*WORK TASK:* Here are the records. Write out exactly the lines between the one holding "Voucher statistics |" and the one holding "voucher format |", inclusive.

*TASK INPUTS:*
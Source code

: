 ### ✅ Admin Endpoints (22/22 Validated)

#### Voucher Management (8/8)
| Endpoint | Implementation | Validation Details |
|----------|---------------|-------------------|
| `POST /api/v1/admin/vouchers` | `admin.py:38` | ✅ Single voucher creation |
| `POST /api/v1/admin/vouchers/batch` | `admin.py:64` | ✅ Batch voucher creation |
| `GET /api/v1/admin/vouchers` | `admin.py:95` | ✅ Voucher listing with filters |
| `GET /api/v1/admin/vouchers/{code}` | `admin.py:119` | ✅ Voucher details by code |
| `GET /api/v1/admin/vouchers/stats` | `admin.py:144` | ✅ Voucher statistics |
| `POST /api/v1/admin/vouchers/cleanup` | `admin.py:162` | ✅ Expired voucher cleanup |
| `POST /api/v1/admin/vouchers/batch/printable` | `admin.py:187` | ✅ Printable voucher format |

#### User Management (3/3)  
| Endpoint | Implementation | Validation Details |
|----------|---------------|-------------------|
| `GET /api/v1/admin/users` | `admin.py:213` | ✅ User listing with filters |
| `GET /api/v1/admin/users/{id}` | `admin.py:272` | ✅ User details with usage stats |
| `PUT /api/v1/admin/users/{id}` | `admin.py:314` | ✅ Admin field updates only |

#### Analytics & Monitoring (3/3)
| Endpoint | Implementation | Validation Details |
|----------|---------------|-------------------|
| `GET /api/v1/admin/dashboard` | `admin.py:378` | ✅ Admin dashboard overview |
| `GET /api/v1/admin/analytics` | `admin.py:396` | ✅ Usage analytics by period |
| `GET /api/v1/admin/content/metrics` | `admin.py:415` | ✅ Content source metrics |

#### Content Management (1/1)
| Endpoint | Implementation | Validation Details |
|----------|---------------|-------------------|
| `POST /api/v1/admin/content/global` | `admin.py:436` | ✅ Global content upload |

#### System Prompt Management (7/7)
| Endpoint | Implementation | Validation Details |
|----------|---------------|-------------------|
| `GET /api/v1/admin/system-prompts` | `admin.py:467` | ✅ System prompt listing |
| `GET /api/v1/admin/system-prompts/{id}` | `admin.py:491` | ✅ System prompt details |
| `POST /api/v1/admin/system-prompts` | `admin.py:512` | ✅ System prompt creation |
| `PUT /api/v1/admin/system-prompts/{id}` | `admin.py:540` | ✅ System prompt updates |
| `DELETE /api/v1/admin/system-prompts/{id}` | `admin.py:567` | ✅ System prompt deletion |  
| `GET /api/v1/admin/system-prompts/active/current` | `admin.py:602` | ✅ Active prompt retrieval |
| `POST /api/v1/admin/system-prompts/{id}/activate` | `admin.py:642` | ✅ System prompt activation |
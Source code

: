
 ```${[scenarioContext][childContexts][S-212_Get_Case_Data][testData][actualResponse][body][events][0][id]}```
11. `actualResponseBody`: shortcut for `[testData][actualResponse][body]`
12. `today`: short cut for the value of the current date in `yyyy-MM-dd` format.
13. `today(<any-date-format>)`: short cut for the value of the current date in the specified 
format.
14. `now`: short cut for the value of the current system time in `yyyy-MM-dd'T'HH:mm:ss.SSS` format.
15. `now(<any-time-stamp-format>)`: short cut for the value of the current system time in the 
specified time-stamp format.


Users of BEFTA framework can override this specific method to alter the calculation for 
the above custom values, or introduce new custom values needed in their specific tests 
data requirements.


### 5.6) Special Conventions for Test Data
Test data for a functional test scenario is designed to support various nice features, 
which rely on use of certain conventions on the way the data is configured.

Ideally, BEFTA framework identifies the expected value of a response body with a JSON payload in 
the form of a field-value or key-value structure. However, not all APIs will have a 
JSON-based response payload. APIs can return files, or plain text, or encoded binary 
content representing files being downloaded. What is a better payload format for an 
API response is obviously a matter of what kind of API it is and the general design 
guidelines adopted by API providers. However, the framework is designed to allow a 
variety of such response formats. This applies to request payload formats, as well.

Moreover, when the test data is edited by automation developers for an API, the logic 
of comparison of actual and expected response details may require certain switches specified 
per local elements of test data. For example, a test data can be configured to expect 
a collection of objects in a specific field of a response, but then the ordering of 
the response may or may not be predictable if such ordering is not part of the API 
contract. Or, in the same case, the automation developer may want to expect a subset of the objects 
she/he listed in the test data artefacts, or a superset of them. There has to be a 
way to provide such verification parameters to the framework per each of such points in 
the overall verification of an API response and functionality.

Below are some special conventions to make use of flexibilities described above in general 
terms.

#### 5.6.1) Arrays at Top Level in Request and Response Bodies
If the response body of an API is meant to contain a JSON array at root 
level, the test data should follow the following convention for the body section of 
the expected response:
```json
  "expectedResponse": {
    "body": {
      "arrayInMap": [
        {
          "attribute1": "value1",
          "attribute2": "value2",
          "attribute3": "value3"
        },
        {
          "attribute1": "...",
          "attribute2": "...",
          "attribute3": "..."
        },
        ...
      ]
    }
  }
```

*EXERCISE OUTPUT:*
| `GET /api/v1/admin/vouchers/stats` | `admin.py:144` | ✅ Voucher statistics |
| `POST /api/v1/admin/vouchers/cleanup` | `admin.py:162` | ✅ Expired voucher cleanup |
| `POST /api/v1/admin/vouchers/batch/printable` | `admin.py:187` | ✅ Printable voucher format |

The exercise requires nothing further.